_What needs to be done:_ Each line of the data needs to be transcribed exactly.

_Material for the task:_

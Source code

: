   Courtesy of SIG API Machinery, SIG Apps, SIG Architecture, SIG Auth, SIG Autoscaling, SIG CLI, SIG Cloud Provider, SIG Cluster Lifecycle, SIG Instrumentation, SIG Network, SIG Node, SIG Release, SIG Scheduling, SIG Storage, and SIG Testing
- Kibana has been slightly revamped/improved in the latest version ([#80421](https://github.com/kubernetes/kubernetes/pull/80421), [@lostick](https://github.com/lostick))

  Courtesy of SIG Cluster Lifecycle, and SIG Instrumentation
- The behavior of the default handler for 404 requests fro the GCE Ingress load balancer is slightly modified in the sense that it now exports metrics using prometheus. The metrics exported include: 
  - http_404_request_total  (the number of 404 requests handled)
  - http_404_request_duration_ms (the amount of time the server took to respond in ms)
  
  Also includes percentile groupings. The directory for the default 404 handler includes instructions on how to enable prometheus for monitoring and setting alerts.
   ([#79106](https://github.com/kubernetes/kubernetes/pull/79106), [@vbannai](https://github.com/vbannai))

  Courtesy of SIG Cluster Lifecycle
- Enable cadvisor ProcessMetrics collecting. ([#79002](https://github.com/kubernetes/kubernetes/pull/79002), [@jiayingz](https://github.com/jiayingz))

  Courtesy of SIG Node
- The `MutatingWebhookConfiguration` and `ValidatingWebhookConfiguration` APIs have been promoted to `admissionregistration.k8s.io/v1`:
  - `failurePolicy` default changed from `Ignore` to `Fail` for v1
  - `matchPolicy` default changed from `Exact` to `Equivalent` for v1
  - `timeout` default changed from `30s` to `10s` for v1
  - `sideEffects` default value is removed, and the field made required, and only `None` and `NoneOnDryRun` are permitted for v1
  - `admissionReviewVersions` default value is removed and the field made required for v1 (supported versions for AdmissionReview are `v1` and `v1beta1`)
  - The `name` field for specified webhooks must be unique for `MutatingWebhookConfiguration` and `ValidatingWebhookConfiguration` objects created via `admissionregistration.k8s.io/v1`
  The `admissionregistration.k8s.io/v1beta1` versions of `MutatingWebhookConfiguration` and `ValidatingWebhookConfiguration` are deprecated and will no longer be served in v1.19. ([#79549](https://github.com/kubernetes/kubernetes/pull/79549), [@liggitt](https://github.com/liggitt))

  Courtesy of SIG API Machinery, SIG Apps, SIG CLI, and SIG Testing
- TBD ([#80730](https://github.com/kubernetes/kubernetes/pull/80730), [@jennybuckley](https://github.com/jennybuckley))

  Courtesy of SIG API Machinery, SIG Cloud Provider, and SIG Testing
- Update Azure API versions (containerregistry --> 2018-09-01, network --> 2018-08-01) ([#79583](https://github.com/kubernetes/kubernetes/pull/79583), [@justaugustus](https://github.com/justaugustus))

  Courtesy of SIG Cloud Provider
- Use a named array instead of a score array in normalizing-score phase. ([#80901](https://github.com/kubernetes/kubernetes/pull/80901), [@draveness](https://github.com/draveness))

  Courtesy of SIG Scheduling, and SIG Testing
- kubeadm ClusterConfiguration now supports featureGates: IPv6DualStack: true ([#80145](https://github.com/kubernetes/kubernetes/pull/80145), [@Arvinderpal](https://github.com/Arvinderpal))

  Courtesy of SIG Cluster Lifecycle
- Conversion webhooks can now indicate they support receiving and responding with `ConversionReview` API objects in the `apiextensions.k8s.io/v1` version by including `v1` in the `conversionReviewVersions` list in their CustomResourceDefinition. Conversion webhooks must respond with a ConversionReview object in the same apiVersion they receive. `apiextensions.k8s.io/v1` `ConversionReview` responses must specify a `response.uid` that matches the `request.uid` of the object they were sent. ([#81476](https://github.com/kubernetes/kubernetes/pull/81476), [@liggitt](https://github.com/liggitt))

_Exercise response:_
Source code

:   Courtesy of SIG API Machinery, SIG Apps, SIG Architecture, SIG Auth, SIG Autoscaling, SIG CLI, SIG Cloud Provider, SIG Cluster Lifecycle, SIG Instrumentation, SIG Network, SIG Node, SIG Release, SIG Scheduling, SIG Storage, and SIG Testing
- Kibana has been slightly revamped/improved in the latest version ([#80421](https://github.com/kubernetes/kubernetes/pull/80421), [@lostick](https://github.com/lostick))

  Courtesy of SIG Cluster Lifecycle, and SIG Instrumentation
- The behavior of the default handler for 404 requests fro the GCE Ingress load balancer is slightly modified in the sense that it now exports metrics using prometheus. The metrics exported include: 
  - http_404_request_total  (the number of 404 requests handled)
  - http_404_request_duration_ms (the amount of time the server took to respond in ms)
  
  Also includes percentile groupings. The directory for the default 404 handler includes instructions on how to enable prometheus for monitoring and setting alerts.
   ([#79106](https://github.com/kubernetes/kubernetes/pull/79106), [@vbannai](https://github.com/vbannai))

  Courtesy of SIG Cluster Lifecycle
- Enable cadvisor ProcessMetrics collecting. ([#79002](https://github.com/kubernetes/kubernetes/pull/79002), [@jiayingz](https://github.com/jiayingz))

  Courtesy of SIG Node
- The `MutatingWebhookConfiguration` and `ValidatingWebhookConfiguration` APIs have been promoted to `admissionregistration.k8s.io/v1`:
  - `failurePolicy` default changed from `Ignore` to `Fail` for v1
  - `matchPolicy` default changed from `Exact` to `Equivalent` for v1
  - `timeout` default changed from `30s` to `10s` for v1
  - `sideEffects` default value is removed, and the field made required, and only `None` and `NoneOnDryRun` are permitted for v1
  - `admissionReviewVersions` default value is removed and the field made required for v1 (supported versions for AdmissionReview are `v1` and `v1beta1`)
  - The `name` field for specified webhooks must be unique for `MutatingWebhookConfiguration` and `ValidatingWebhookConfiguration` objects created via `admissionregistration.k8s.io/v1`
  The `admissionregistration.k8s.io/v1beta1` versions of `MutatingWebhookConfiguration` and `ValidatingWebhookConfiguration` are deprecated and will no longer be served in v1.19. ([#79549](https://github.com/kubernetes/kubernetes/pull/79549), [@liggitt](https://github.com/liggitt))

  Courtesy of SIG API Machinery, SIG Apps, SIG CLI, and SIG Testing
- TBD ([#80730](https://github.com/kubernetes/kubernetes/pull/80730), [@jennybuckley](https://github.com/jennybuckley))

  Courtesy of SIG API Machinery, SIG Cloud Provider, and SIG Testing
- Update Azure API versions (containerregistry --> 2018-09-01, network --> 2018-08-01) ([#79583](https://github.com/kubernetes/kubernetes/pull/79583), [@justaugustus](https://github.com/justaugustus))

  Courtesy of SIG Cloud Provider
- Use a named array instead of a score array in normalizing-score phase. ([#80901](https://github.com/kubernetes/kubernetes/pull/80901), [@draveness](https://github.com/draveness))

  Courtesy of SIG Scheduling, and SIG Testing
- kubeadm ClusterConfiguration now supports featureGates: IPv6DualStack: true ([#80145](https://github.com/kubernetes/kubernetes/pull/80145), [@Arvinderpal](https://github.com/Arvinderpal))

  Courtesy of SIG Cluster Lifecycle
- Conversion webhooks can now indicate they support receiving and responding with `ConversionReview` API objects in the `apiextensions.k8s.io/v1` version by including `v1` in the `conversionReviewVersions` list in their CustomResourceDefinition. Conversion webhooks must respond with a ConversionReview object in the same apiVersion they receive. `apiextensions.k8s.io/v1` `ConversionReview` responses must specify a `response.uid` that matches the `request.uid` of the object they were sent. ([#81476](https://github.com/kubernetes/kubernetes/pull/81476), [@liggitt](https://github.com/liggitt))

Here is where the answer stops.